This Article is From Nov 21, 2018

"False Promises And Unwise Decisions": Ladakh BJP Lawmaker On Resigning

Thupstan Chhewang said his position was increasingly becoming morally-and-politically untenablewith the party.

'False Promises And Unwise Decisions': Ladakh BJP Lawmaker On Resigning

Thupstan Chhewang said his intentions were never to score political points.


Days after resigning from the BJP's primary membership, Lok Sabha MP Thupstan Chhewang has said "false" promises and unwise decisions were the reason behind his decision, and not the desire to pursue "spiritual life" as projected.

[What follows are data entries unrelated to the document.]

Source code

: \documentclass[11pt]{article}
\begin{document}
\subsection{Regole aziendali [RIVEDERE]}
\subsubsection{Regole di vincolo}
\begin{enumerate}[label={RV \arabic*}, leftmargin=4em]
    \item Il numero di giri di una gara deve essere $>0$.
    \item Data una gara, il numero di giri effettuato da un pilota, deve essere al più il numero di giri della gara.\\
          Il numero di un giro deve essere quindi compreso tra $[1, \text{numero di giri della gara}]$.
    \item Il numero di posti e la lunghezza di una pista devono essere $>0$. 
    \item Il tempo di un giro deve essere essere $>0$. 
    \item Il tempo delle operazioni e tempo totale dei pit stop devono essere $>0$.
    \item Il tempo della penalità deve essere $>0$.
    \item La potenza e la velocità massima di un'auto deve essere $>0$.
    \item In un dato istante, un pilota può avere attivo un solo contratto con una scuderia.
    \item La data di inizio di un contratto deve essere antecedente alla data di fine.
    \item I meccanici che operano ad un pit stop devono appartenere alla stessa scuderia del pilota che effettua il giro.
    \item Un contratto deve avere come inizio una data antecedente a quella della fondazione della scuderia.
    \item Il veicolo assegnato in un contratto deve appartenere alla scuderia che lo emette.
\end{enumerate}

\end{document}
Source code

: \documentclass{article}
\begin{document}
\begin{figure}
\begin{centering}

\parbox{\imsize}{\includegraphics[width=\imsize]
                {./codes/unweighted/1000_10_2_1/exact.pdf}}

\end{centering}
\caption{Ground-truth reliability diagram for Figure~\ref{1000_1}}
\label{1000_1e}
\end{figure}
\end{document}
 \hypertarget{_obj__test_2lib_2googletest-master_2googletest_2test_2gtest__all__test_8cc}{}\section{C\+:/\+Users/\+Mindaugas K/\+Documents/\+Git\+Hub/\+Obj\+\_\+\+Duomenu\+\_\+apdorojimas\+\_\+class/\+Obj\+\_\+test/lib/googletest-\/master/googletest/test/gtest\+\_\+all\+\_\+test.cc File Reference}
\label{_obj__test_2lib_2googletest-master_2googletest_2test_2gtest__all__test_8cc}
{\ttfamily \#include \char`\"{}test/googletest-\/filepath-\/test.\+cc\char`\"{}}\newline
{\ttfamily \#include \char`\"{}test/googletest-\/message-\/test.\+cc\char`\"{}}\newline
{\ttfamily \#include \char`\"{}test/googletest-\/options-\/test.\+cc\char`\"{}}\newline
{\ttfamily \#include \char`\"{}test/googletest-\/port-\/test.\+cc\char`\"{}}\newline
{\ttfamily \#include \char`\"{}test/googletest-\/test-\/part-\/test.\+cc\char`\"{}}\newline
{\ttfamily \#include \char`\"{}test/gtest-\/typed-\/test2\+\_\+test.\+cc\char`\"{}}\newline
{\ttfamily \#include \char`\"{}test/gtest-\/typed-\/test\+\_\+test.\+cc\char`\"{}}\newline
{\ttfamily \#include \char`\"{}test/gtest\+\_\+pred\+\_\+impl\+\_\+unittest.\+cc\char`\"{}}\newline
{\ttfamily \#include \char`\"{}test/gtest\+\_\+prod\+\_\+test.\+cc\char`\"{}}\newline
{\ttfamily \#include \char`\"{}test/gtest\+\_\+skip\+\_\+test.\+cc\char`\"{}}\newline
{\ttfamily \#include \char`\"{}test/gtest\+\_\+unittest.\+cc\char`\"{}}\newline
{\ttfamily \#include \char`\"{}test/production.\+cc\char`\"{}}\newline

In a letter addressed to Prime Minister Narendra Modi, the Ladakh MP revealed his reason to quit the BJP and resign from the Lok Sabha ahead of the upcoming parliamentary elections. Mr Chhewang's resignation is yet to be accepted by the party and the Speaker.

"I have decided to keep my resignation from the party and the Lok Sabha a low-key (affair) as my intentions were never to score political points. However, I am constrained to give vent to my feelings now in view of the propaganda being indulged by the state party president about my writing (a) letter to the party's central leaders 'for the past around one year' expressing my willingness to quit active politics and opting for spiritual isolation. This is far from truth," Mr Chhewang said in his letter.

Last Thursday, Jammu and Kashmir BJP president Ravinder Raina had said the 71-year-old leader had resigned from the House and the party to pursue a "spiritual life", as he had been suffering from health issues.

As a local representative, Mr Chhewang said, his position was increasingly becoming morally-and-politically untenable, with the party and its central leaders exhibiting little concern for implementing its last Lok Sabha election promise that the demand of the Ladakh region for a Union Territory status would be met within "six months".

"We exposed ourselves to the charge of making false promises even on such sentimental issues as the inclusion of the Bhoti language in the eighth schedule of the Indian constitution.

"I kept on writing to almost all party leaders - encroached at times even upon your valuable time - and also spoke in the national executive meetings reminding all about our commitment to the region," he said.

Mr Chhewang accused the leaders of never caring to logically explain the reasons for the delay in executing the electoral assurances, adding that all pleas fell on deaf ears.

Some of the central party leaders and the current state leadership made matters worse by repeatedly rubbing salt into the wounds of Ladakh, he alleged. "I felt that I had no choice but to keep away from their thoughtless actions in our region."

Mr Chhewang said it was strange that the party decided to contest all seats in the Kargil hill development council elections, where it had no base, while diverting resources, energy and attention from about half-a-dozen seats where the party had a winning chance.

Pointing out to the way the chief executive councilor of the Leh Hill development council was "unceremoniously" dropped, much to the anger and anguish of the party loyalists, the Ladakh MP said all these measures had left the local workers in a state of disarray. "These are examples of the total absence of application of mind with the 2019 parliamentary elections round the corner."

"In 2014 and its aftermath we had the privilege of you as the prime minister going around the country projecting the first time BJP victories in the Ladakh parliamentary constituency and the Leh hill council as signs of the increasing reach of the party. What could you tell (the) people now?" he asked.

Mr Chhewang said what was achieved five years ago was on the strength of the "slogans" which, to the electorate at large, would sound like "empty rhetoric" at this juncture.

Reacting to the letter of Chhewang, Mr Raina said the Ladakh MP was not politically active for the last one-and-a-half years and remained aloof from the party activities during the recently-held Kargil autonomous hill development and urban local body polls.

"He (Chhewang) had himself told many prominent party leaders, including myself during a recent visit to Ladakh, about his plan to leave politics and visit Bodh Gaya (in) Bihar to pursue spirituality in accordance with Buddhism."

Mr Raina said the Union Territory for Ladakh was in the manifesto of the BJP and was discussed a number of times at party level.

"The BJP is the only party which always supported the demand and, after becoming MLA, I, personally, moved a private members' bill for the Union territory status for Ladakh, given its topography, large area, and security concerns in view its proximity to Pakistan and China, but the bill was not taken up and was dropped," he said.

Mr Raina said in view of Article 370 of the Constitution, such a bill was needed to be passed by a two-third majority, but the BJP was in the coalition government and did not enjoy the numbers.